Equality constraints are accessible by passing the keyword argument zero to poly_problem, which constrains those polynomials to be zero. They are relatively cheap to realize in the solver, as they don't require another semidefinite matrix, just linear constraints or free scalar variables depending on the approach.

julia> @polyvar x[1:2];

julia> poly_optimize(:Clarabel, poly_problem(-(x[1] -1)^2 - (x[1] - x[2])^2 - (x[2] -3)^2,
                                             zero=[(x[1] - 1.5)^2 + (x[2] - 2.5)^2 - .5]), 1)
Polynomial optimization result
Relaxation method: Dense
Used optimization method: ClarabelMoment
Status of the solver: SOLVED
Lower bound to optimum (in case of good status): -3.999999965663831
Time required for optimization: 0.0014009 seconds

julia> poly_all_solutions(ans)
1-element Vector{Tuple{Vector{Float64}, Float64}}:
 ([1.0000155981763819, 3.0000155844516696], 2.0076497353471723e-8)

Note that when grading the quality of a solution, the package will determine the violation of the constraints as well as how far the actual value is away from what it should be, and return the worst of all violations. Note that in principle, Gröbner basis methods would allow to incorporate equality constraints with a potentially even higher reduction in the number of variables. While an early version of PolynomialOptimization supported this, any Gröbner basis method has been removed from the package. Experience showed that the cost of calculating a Gröbner basis can easily be many times larger than working with the original problem; furthermore, then taking everything modulo this basis prevents some optimizing assumptions to be made during the problem construction. Lastly, removing a variable or constraint does not help a lot with respect to scaling, as the main issue is the size of the semidefinite cones - which would be given by a basis of standard monomials with respect to the Gröbner basis, and the savings there are often minuscule.

Inequality constraints

Inequality constraints are implemented using Putinar's Positivstellensatz or localizing matrices.

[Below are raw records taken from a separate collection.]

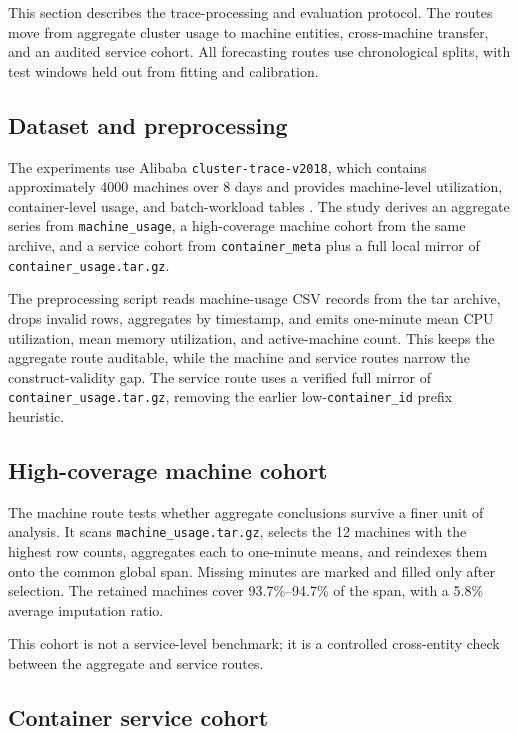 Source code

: \noindent This section describes the trace-processing and evaluation protocol. The routes move from aggregate cluster usage to machine entities, cross-machine transfer, and an audited service cohort. All forecasting routes use chronological splits, with test windows held out from fitting and calibration.

\subsection{Dataset and preprocessing}

The experiments use Alibaba \texttt{cluster-trace-v2018}, which contains approximately 4000 machines over 8 days and provides machine-level utilization, container-level usage, and batch-workload tables \citep{alibabav2018trace}. The study derives an aggregate series from \texttt{machine\_usage}, a high-coverage machine cohort from the same archive, and a service cohort from \texttt{container\_meta} plus a full local mirror of \texttt{container\_usage.tar.gz}.

The preprocessing script reads machine-usage CSV records from the tar archive, drops invalid rows, aggregates by timestamp, and emits one-minute mean CPU utilization, mean memory utilization, and active-machine count. This keeps the aggregate route auditable, while the machine and service routes narrow the construct-validity gap. The service route uses a verified full mirror of \texttt{container\_usage.tar.gz}, removing the earlier low-\texttt{container\_id} prefix heuristic.

\subsection{High-coverage machine cohort}

The machine route tests whether aggregate conclusions survive a finer unit of analysis. It scans \texttt{machine\_usage.tar.gz}, selects the 12 machines with the highest row counts, aggregates each to one-minute means, and reindexes them onto the common global span. Missing minutes are marked and filled only after selection. The retained machines cover 93.7\%--94.7\% of the span, with a 5.8\% average imputation ratio.

This cohort is not a service-level benchmark; it is a controlled cross-entity check between the aggregate and service routes.

\subsection{Container service cohort}

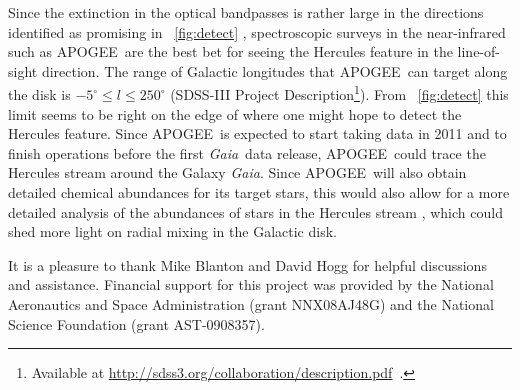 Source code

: \documentclass[12pt,preprint]{aastex}
\newcommand{\eg}{e.g.}
\newcommand{\Gaia}{\emph{Gaia}}
\newcommand{\apogee}{APOGEE}
\begin{document}
Since the extinction in the optical bandpasses is rather large in the
directions identified as promising in \figurename~\ref{fig:detect}
\citep[$A_V \approx 8$ mag toward $l \approx
  270^{\circ}$;][]{marshall06a}, spectroscopic surveys in the
near-infrared such as \apogee\ are the best bet for seeing the
Hercules feature in the line-of-sight direction. The range of Galactic
longitudes that \apogee\ can target along the disk is $-5^{\circ} \leq
l \leq 250^{\circ}$ (SDSS-III Project Description\footnote{Available
  at \url{http://sdss3.org/collaboration/description.pdf}~.}). From
\figurename~\ref{fig:detect} this limit seems to be right on the edge
of where one might hope to detect the Hercules feature. Since
\apogee\ is expected to start taking data in 2011 and to finish
operations before the first \Gaia\ data release, \apogee\ could trace
the Hercules stream around the Galaxy \Gaia. Since \apogee\ will also
obtain detailed chemical abundances for its target stars, this would
also allow for a more detailed analysis of the abundances of stars in
the Hercules stream \citep[following, \eg,][]{Bensby07a,Bovy10a},
which could shed more light on radial mixing in the Galactic disk.

\acknowledgements It is a pleasure to thank Mike Blanton and David
Hogg for helpful discussions and assistance.  Financial support for
this project was provided by the National Aeronautics and Space
Administration (grant NNX08AJ48G) and the National Science Foundation
(grant AST-0908357).
\end{document}
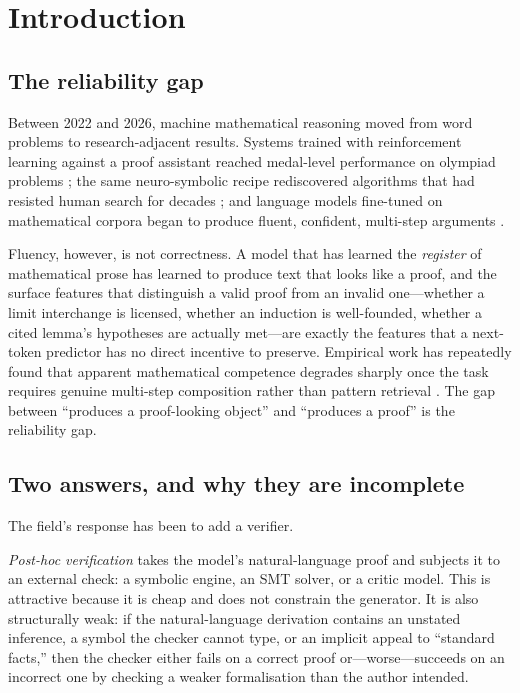 \documentclass[11pt,a4paper]{article}
\theoremstyle{definition}
\theoremstyle{plain}
\theoremstyle{remark}
\begin{document}
\section{Introduction}
\label{sec:intro}

\subsection{The reliability gap}

Between 2022 and 2026, machine mathematical reasoning moved from word problems
to research-adjacent results. Systems trained with reinforcement learning
against a proof assistant reached medal-level performance on olympiad problems
\cite{hubert2026olympiad,chervonyi2025gold}; the same neuro-symbolic recipe
rediscovered algorithms that had resisted human search for decades
\cite{fawzi2022discovering,romera2024mathematical}; and language models
fine-tuned on mathematical corpora began to produce fluent, confident,
multi-step arguments \cite{azerbayev2024llemma}.

Fluency, however, is not correctness. A model that has learned the
\emph{register} of mathematical prose has learned to produce text that looks
like a proof, and the surface features that distinguish a valid proof from an
invalid one---whether a limit interchange is licensed, whether an induction is
well-founded, whether a cited lemma's hypotheses are actually met---are exactly
the features that a next-token predictor has no direct incentive to preserve.
Empirical work has repeatedly found that apparent mathematical competence
degrades sharply once the task requires genuine multi-step composition rather
than pattern retrieval \cite{frieder2023mathematical}. The gap between
``produces a proof-looking object'' and ``produces a proof'' is the reliability
gap.

\subsection{Two answers, and why they are incomplete}

The field's response has been to add a verifier.

\emph{Post-hoc verification} takes the model's natural-language proof and
subjects it to an external check: a symbolic engine, an SMT solver, or a
critic model. This is attractive because it is cheap and does not constrain the
generator. It is also structurally weak: if the natural-language derivation
contains an unstated inference, a symbol the checker cannot type, or an
implicit appeal to ``standard facts,'' then the checker either fails on a
correct proof or---worse---succeeds on an incorrect one by checking a weaker
formalisation than the author intended.
\end{document}
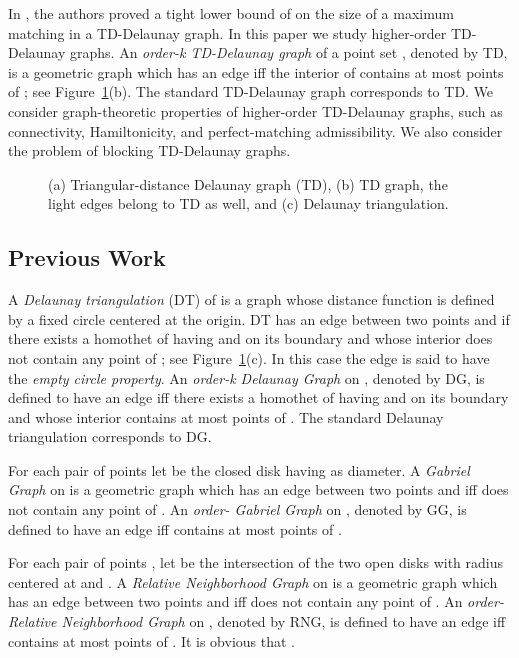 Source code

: \documentclass[11pt,a4paper]{article}
\newcommand{\kTD}[2]{\text{-}TD#2}
\newcommand{\kDT}[2]{\text{-}DG#2}
\newcommand{\kGG}[2]{\text{-}GG#2}
\newcommand{\kRNG}[2]{\text{-}RNG#2}
\begin{document}
In \cite{Babu2013}, the authors proved a tight lower bound of  on the size of a maximum matching in a TD-Delaunay graph. In this paper we study higher-order TD-Delaunay graphs. An {\em order-k TD-Delaunay graph} of a point set , denoted by \kTD{k}{}, is a geometric graph which has an edge  iff the interior of  contains at most  points of ; see Figure~\ref{TD}(b). The standard TD-Delaunay graph corresponds to \kTD{0}{}. We consider graph-theoretic properties of higher-order TD-Delaunay graphs, such as connectivity, Hamiltonicity, and perfect-matching admissibility. We also consider the problem of blocking TD-Delaunay graphs.

\begin{figure}[htb]
  \centering
\setlength{\tabcolsep}{0in}
  
  \caption{(a) Triangular-distance Delaunay graph (\kTD{0}{}), (b) \kTD{1}{} graph, the light edges belong to \kTD{0}{} as well, and (c) Delaunay triangulation.}
\label{TD}
\end{figure}

\subsection{Previous Work}
\label{previous-work}
A {\em Delaunay triangulation} (DT) of  is a graph whose distance function is defined by a fixed circle {\footnotesize } centered at the origin. DT has an edge between two points  and  if there exists a homothet of {\footnotesize } having  and  on its boundary and whose interior does not contain any point of ; see Figure~\ref{TD}(c). In this case the edge  is said to have the {\em empty circle property}. An {\em order-k
Delaunay Graph} on , denoted by \kDT{k}{}, is defined to have an edge  iff there exists a homothet of {\footnotesize } having  and  on its boundary and whose interior contains at most  points of . The standard Delaunay triangulation corresponds to \kDT{0}{}.  

For each pair of points  let  be the closed disk having  as diameter. A {\em Gabriel Graph} on  is a geometric graph which has an edge between two points  and  iff  does not contain any point of . An {\em order- Gabriel Graph} on , denoted by \kGG{k}{}, is defined to have an edge  iff  contains at most  points of .

For each pair of points , let  be the intersection of the two open disks with radius  centered at  and . A {\em Relative Neighborhood Graph} on  is a geometric graph which has an edge between two points  and  iff  does not contain any point of . An {\em order- Relative Neighborhood Graph} on , denoted by \kRNG{k}{}, is defined to have an edge  iff  contains at most  points of . It is obvious that .
\end{document}

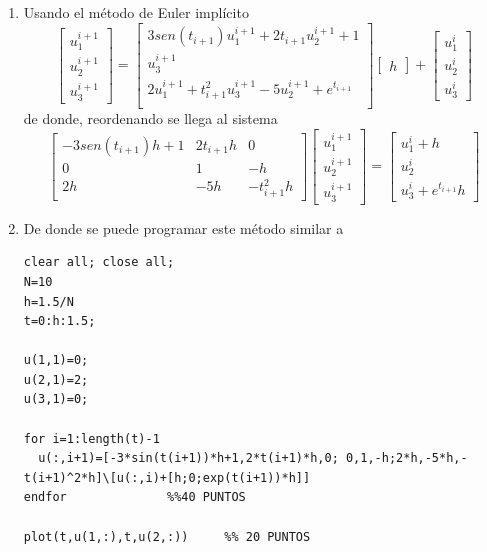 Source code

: \documentclass[legalpaper,11pt]{article}
\begin{document}
\begin{enumerate}
\begin{enumerate}
\item Usando el m\'etodo de Euler impl\'icito
$$
\begin{bmatrix}
u_1^{i+1}\\ u_2^{i+1}\\ u_3^{i+1}
\end{bmatrix}
=
\begin{bmatrix}
3sen(t_{i+1})u_1^{i+1}+2t_{i+1}u_2^{i+1}+1\\
u_3^{i+1}\\
2u_1^{i+1}+t_{i+1}^2u_3^{i+1}-5u_2^{i+1}+e^{t_{i+1}}\\
\end{bmatrix}
\begin{bmatrix}
h
\end{bmatrix}
+
\begin{bmatrix}
u_1^{i}\\ u_2^{i}\\ u_3^{i}
\end{bmatrix}
$$
de donde, reordenando se llega al sistema
$$
\begin{bmatrix}
-3sen(t_{i+1})h+1 	& 2t_{i+1}h	& 0 \\
0					& 1 		& -h\\
2h					& -5h		&-t_{i+1}^2h
\end{bmatrix}
\begin{bmatrix}
u_1^{i+1}\\u_2^{i+1}\\u_3^{i+1}
\end{bmatrix}
=
\begin{bmatrix}
u_1^{i}+h\\u_2^{i}\\u_3^{i}+e^{t_{i+1}}h
\end{bmatrix}
$$
\hfill{}

\item De donde se puede programar este m\'etodo similar a
\begin{lstlisting}
clear all; close all;
N=10
h=1.5/N
t=0:h:1.5;

u(1,1)=0;
u(2,1)=2;
u(3,1)=0;

for i=1:length(t)-1
  u(:,i+1)=[-3*sin(t(i+1))*h+1,2*t(i+1)*h,0; 0,1,-h;2*h,-5*h,-t(i+1)^2*h]\[u(:,i)+[h;0;exp(t(i+1))*h]]
endfor				%%40 PUNTOS

plot(t,u(1,:),t,u(2,:))		%% 20 PUNTOS
\end{lstlisting}
 
\end{enumerate}
\end{enumerate}
\end{document}
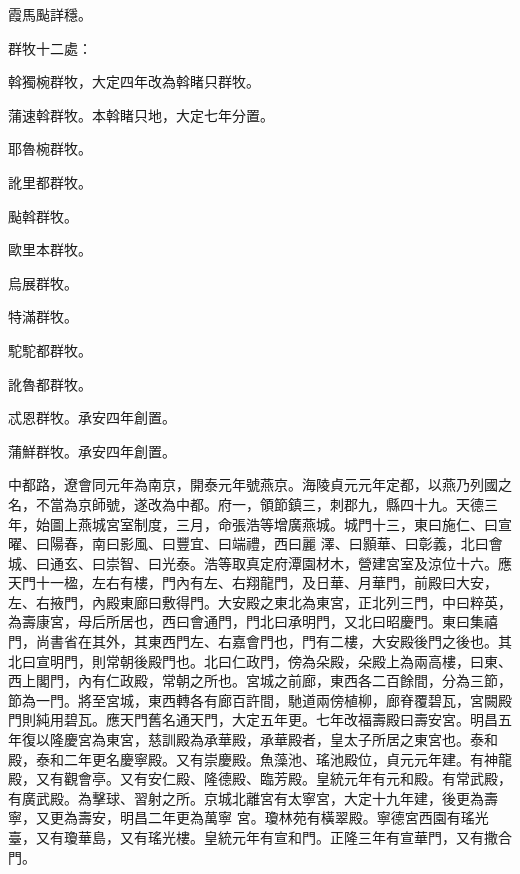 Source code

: \begin{pinyinscope}
 霞馬颭詳穩。



 群牧十二處：



 斡獨椀群牧，大定四年改為斡睹只群牧。



 蒲速斡群牧。本斡睹只地，大定七年分置。



 耶魯椀群牧。



 訛里都群牧。



 颭斡群牧。



 歐里本群牧。



 烏展群牧。



 特滿群牧。



 駝駝都群牧。



 訛魯都群牧。



 忒恩群牧。承安四年創置。



 蒲鮮群牧。承安四年創置。



 中都路，遼會同元年為南京，開泰元年號燕京。海陵貞元元年定都，以燕乃列國之名，不當為京師號，遂改為中都。府一，領節鎮三，刺郡九，縣四十九。天德三年，始圖上燕城宮室制度，三月，命張浩等增廣燕城。城門十三，東曰施仁、曰宣曜、曰陽春，南曰影風、曰豐宜、曰端禮，西曰麗
 澤、曰顥華、曰彰義，北曰會城、曰通玄、曰崇智、曰光泰。浩等取真定府潭園材木，營建宮室及涼位十六。應天門十一楹，左右有樓，門內有左、右翔龍門，及日華、月華門，前殿曰大安，左、右掖門，內殿東廊曰敷得門。大安殿之東北為東宮，正北列三門，中曰粹英，為壽康宮，母后所居也，西曰會通門，門北曰承明門，又北曰昭慶門。東曰集禧門，尚書省在其外，其東西門左、右嘉會門也，門有二樓，大安殿後門之後也。其北曰宣明門，則常朝後殿門也。北曰仁政門，傍為朵殿，朵殿上為兩高樓，曰東、西上閣門，內有仁政殿，常朝之所也。宮城之前廊，東西各二百餘間，分為三節，節為一門。將至宮城，東西轉各有廊百許間，馳道兩傍植柳，廊脊覆碧瓦，宮闕殿門則純用碧瓦。應天門舊名通天門，大定五年更。七年改福壽殿曰壽安宮。明昌五年復以隆慶宮為東宮，慈訓殿為承華殿，承華殿者，皇太子所居之東宮也。泰和殿，泰和二年更名慶寧殿。又有崇慶殿。魚藻池、瑤池殿位，貞元元年建。有神龍殿，又有觀會亭。又有安仁殿、隆德殿、臨芳殿。皇統元年有元和殿。有常武殿，有廣武殿。為擊球、習射之所。京城北離宮有太寧宮，大定十九年建，後更為壽寧，又更為壽安，明昌二年更為萬寧
 宮。瓊林苑有橫翠殿。寧德宮西園有瑤光臺，又有瓊華島，又有瑤光樓。皇統元年有宣和門。正隆三年有宣華門，又有撒合門。




\end{pinyinscope}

They can be specified by passing the keyword argument nonneg to poly_problem, which constraints those polynomials to be greater or equal to zero.

julia> @polyvar x[1:2];

julia> prob = poly_problem(-(x[1]-1)^2 - (x[1]-x[2])^2 - (x[2]-3)^2,
                           nonneg=[1-(x[1]-1)^2, 1-(x[1]-x[2])^2, 1-(x[2]-3)^2])
Real-valued polynomial optimization problem in 2 variables
Objective: -10.0 + 6.0x₂ + 2.0x₁ - 2.0x₂² + 2.0x₁x₂ - 2.0x₁²
3 nonnegative constraints
1: 2.0x₁ - x₁² ≥ 0
2: 1.0 - x₂² + 2.0x₁x₂ - x₁² ≥ 0
3: -8.0 + 6.0x₂ - x₂² ≥ 0

julia> poly_optimize(:Clarabel, prob, 1)
Polynomial optimization result
Relaxation method: Dense
Used optimization method: ClarabelMoment
Status of the solver: SOLVED
Lower bound to optimum (in case of good status): -2.9999999986040407
Time required for optimization: 0.002556 seconds

julia> poly_optimize(:Clarabel, prob, 2)
Polynomial optimization result
Relaxation method: Dense
Used optimization method: ClarabelMoment
Status of the solver: ALMOST_SOLVED
Lower bound to optimum (in case of good status): -2.000000014367033
Time required for optimization: 0.0057509 seconds

This is an example where the first relaxation level is not optimal, but the second is, as inspecting the solutions will show (which also allows us to ignore the somewhat uncertain status of the solver).

PSD constraints

PolynomialOptimization also supports conditions that constrain a matrix that is made up of polynomials to be positive semidefinite. They can be specified by passing the keyword argument psd to poly_problem; note that the matrices must be symmetric/hermitian.

julia> @polyvar x[1:2];

julia> prob = poly_problem(-x[1]^2 - x[2]^2, zero=[x[1]+x[2]-1],
                           psd=[[1-4x[1]*x[2]  x[1]; x[1]  4-x[1]^2-x[2]^2]])
Real-valued polynomial optimization problem in 2 variables
Objective: -x₂² - x₁²
1 equality constraint
1: -1.0 + x₂ + x₁ = 0
1 semidefinite constraint
2: [1.0 - 4.0x₁x₂  x₁
    x₁             4.0 - x₂² - x₁²] ⪰ 0

julia> poly_optimize(:Clarabel, prob, 1)
Polynomial optimization result
Relaxation method: Dense
Used optimization method: ClarabelMoment
Status of the solver: SOLVED
Lower bound to optimum (in case of good status): -3.999999994240309
Time required for optimization: 0.1618452 seconds

julia> poly_optimize(:Clarabel, prob, 2)
Polynomial optimization result
Relaxation method: Dense
Used optimization method: ClarabelMoment
Status of the solver: SOLVED
Lower bound to optimum (in case of good status): -3.904891539034092
Time required for optimization: 0.0041964 seconds

julia> optimality_certificate(ans)
:Optimal

At second level, we get the optimal solution.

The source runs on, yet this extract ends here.